* **WHAT YOU ARE ASKED TO DO**:
The answer must consist of each line below that contains the word "folder", copied in full.

******

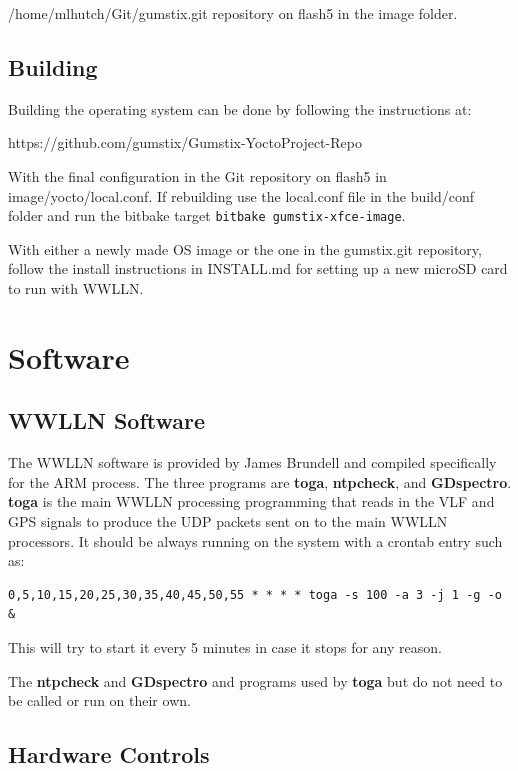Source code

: /home/mlhutch/Git/gumstix.git repository on flash5 in the image folder.

\subsection{Building}

Building the operating system can be done by following the instructions at:

https://github.com/gumstix/Gumstix-YoctoProject-Repo

With the final configuration in the Git repository on flash5 in image/yocto/local.conf.
If rebuilding use the local.conf file in the build/conf folder and run the bitbake target \texttt{bitbake gumstix-xfce-image}.

With either a newly made OS image or the one in the gumstix.git repository, follow the install instructions in INSTALL.md for setting up a new microSD card to run with WWLLN.

\section{Software}

\subsection{WWLLN Software}

The WWLLN software is provided by James Brundell and compiled specifically for the ARM process.
The three programs are {\bf toga}, {\bf ntpcheck}, and {\bf GDspectro}.
{\bf toga} is the main WWLLN processing programming that reads in the VLF and GPS signals to produce the UDP packets sent on to the main WWLLN processors.
It should be always running on the system with a crontab entry such as:

\begin{verbatim}
0,5,10,15,20,25,30,35,40,45,50,55 * * * * toga -s 100 -a 3 -j 1 -g -o &
\end{verbatim}

This will try to start it every 5 minutes in case it stops for any reason.

The {\bf ntpcheck} and {\bf GDspectro} and programs used by {\bf toga} but do not need to be called or run on their own.

\subsection{Hardware Controls}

******

* **ANSWER TO THIS PROBLEM**:
: /home/mlhutch/Git/gumstix.git repository on flash5 in the image folder.
If rebuilding use the local.conf file in the build/conf folder and run the bitbake target \texttt{bitbake gumstix-xfce-image}.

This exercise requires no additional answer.